Under outgoing Gov. Dannel Malloy, the state of Connecticut invested more than $1.5 billion in affordable housing.

That investment renovated or created 25,000 housing units, with 22,000 affordable units, across the state, according to the state Department of Housing, created by Malloy in 2013. That’s about $60,000 per unit of housing, a high cost because of the extensive site remediation often needed, said Dan Arsenault, DOH legislative program manager. The state’s $1.5 billion spending – mostly in the form of deferred low-interest loans to private developers – was matched by $2.5 billion in private sector investment, DOH said.

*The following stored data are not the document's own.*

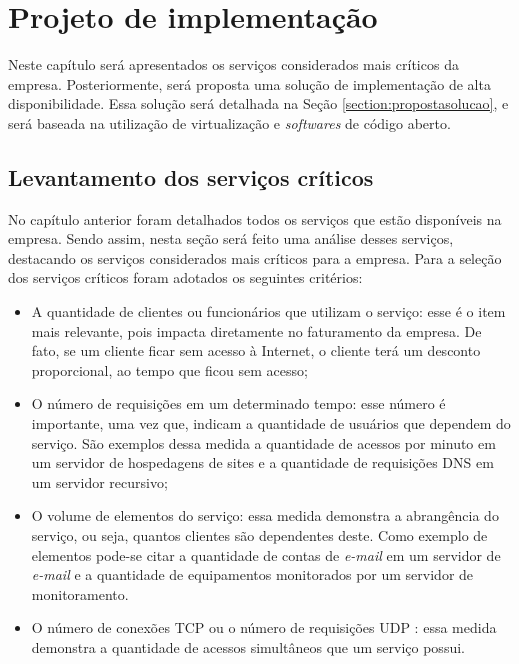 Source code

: \chapter{Projeto de implementação}
\label{cap:projetoimplementacao}

Neste capítulo será apresentados os serviços considerados mais críticos da empresa. Posteriormente, será proposta uma solução de implementação 
de alta disponibilidade. Essa solução será detalhada na Seção \ref{section:propostasolucao}, e será baseada na utilização de virtualização e
\textit{softwares} de código aberto. 

\section{Levantamento dos serviços críticos}
\label{section:servcrit}

No capítulo anterior foram detalhados todos os serviços que estão disponíveis na empresa. Sendo assim, nesta seção será feito uma análise desses
serviços, destacando os serviços considerados mais críticos para a empresa. Para a seleção dos serviços críticos foram adotados os seguintes
critérios:
\begin{itemize}
 \item A quantidade de clientes ou funcionários que utilizam o serviço: esse é o item mais relevante, pois impacta diretamente no faturamento
 da empresa. De fato, se um cliente ficar sem acesso à Internet, o cliente terá um desconto proporcional, ao tempo que ficou sem 
 acesso; 
 \item O número de requisições em um determinado tempo: esse número é importante, uma vez que, indicam a quantidade de usuários que dependem do 
 serviço. São exemplos dessa medida a quantidade de acessos por minuto em um servidor de hospedagens de sites e a quantidade de requisições 
 \ac{DNS} em um servidor recursivo;
 \item O volume de elementos do serviço: essa medida demonstra a abrangência do serviço, ou seja, quantos clientes são dependentes deste. 
 Como exemplo de elementos pode-se citar a quantidade de contas de \textit{e-mail} em um servidor de \textit{e-mail} e a quantidade de 
 equipamentos monitorados por um servidor de monitoramento. 
 \item O número de conexões \ac{TCP} \cite{tanenbaum2011} ou o número de requisições \ac{UDP} \cite{tanenbaum2011}: essa medida demonstra a 
 quantidade de acessos simultâneos que um serviço possui. 
\end{itemize}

“Connecticut had withdrawn from playing an active role in housing,” Malloy said in an interview last week. “The number of dollars going into housing had shrank – not just based on inflation, the actual dollars going to housing had almost disappeared. So if we were going to change the trajectory of affordable housing in Connecticut, we needed a housing department.”

Subsequently, Connecticut became the first state to end chronic veteran homelessness and the only state to match all chronically homeless people with housing, DOH said.

The issue is urgent because Connecticut remains the ninth most expensive state to rent a two-bedroom apartment. Housing policy and overall housing value have a complicated relationship, but the Stamford-Norwalk area was the fifth most expensive metropolitan area to rent a two-bedroom in the nation in 2018.

Even with state subsidies and investment, in fiscal year 2017 only 31 of 169 towns met the state guideline of having affordable housing comprise 10 percent of their housing stock. This greatly affects who can afford to live where.

Malloy acknowledged the state still has far to go.

“Have I corrected the ills of the last 300 years? The answer is no,” said Malloy. “Have I made those matters worse? The answer is no.”